◆ TASK DIRECTIONS
The records follow. Count the lines holding "ttfamily" and give only the number.

★ ★ ★ ★ ★ ★ ★

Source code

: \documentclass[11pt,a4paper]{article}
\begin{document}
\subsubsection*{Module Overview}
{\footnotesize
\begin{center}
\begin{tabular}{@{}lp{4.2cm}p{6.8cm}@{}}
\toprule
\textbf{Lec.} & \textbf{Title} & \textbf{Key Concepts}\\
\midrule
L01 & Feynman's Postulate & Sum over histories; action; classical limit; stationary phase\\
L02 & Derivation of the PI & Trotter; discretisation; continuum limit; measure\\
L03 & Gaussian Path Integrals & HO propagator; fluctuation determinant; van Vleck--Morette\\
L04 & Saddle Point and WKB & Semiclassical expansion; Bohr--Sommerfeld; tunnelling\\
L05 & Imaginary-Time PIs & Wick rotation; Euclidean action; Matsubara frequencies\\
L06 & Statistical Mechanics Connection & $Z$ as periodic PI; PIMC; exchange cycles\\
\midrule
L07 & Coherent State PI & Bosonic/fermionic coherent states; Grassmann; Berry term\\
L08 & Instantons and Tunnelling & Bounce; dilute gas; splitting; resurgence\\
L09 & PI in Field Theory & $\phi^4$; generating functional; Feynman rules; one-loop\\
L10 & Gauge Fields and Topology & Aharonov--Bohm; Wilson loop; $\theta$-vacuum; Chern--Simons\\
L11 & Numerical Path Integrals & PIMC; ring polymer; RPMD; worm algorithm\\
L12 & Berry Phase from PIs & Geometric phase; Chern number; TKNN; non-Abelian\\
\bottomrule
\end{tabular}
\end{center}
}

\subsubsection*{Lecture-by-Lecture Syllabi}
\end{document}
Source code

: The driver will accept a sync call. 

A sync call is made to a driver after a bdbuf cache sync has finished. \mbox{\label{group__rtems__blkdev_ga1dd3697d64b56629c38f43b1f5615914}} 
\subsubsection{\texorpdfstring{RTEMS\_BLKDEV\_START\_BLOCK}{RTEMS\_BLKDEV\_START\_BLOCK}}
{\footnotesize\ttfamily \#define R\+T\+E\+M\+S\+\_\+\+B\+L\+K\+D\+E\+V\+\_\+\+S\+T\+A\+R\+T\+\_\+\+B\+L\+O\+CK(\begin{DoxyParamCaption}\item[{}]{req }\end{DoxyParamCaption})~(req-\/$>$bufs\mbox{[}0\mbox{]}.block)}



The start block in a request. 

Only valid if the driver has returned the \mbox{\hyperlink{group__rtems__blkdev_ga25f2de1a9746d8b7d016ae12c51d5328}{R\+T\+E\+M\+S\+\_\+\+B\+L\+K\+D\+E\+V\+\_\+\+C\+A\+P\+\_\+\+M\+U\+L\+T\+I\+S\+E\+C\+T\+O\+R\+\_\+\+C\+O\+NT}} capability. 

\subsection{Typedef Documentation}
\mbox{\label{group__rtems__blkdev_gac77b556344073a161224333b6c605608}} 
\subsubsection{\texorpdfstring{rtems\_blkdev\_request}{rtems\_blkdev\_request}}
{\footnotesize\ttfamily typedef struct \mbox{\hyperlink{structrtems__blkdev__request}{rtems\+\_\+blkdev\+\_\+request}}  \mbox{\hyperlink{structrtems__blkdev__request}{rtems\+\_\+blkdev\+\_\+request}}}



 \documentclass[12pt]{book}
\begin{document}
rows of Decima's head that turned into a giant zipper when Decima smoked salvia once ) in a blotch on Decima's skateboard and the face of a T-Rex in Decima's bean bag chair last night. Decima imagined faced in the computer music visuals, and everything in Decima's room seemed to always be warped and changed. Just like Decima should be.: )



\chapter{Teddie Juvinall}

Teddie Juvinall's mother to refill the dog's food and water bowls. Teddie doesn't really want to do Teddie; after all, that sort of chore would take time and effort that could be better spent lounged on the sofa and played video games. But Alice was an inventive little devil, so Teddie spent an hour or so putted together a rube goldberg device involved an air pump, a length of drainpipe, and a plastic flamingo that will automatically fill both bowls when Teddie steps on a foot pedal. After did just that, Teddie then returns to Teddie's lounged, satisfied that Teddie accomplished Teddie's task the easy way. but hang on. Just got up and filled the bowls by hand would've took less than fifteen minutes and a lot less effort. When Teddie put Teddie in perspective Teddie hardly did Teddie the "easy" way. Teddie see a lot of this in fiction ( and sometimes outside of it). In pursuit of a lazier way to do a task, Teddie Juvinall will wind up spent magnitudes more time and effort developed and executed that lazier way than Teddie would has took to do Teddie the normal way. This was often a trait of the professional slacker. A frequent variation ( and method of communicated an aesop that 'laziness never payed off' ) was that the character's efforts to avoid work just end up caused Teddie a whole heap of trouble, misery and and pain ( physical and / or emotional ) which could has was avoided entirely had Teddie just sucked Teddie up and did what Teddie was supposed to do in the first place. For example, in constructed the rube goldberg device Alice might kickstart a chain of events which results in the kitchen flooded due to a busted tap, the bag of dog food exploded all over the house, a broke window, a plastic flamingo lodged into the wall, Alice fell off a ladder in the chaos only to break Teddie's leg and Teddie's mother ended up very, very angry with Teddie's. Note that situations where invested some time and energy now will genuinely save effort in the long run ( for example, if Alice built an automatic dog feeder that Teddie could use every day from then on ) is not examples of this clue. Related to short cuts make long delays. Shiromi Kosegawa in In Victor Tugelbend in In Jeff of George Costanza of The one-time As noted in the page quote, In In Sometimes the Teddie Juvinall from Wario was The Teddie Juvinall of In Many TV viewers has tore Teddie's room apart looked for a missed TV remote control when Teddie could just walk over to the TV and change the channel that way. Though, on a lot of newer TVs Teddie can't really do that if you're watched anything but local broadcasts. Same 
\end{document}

★ ★ ★ ★ ★ ★ ★

◆ EXERCISE RESPONSE
2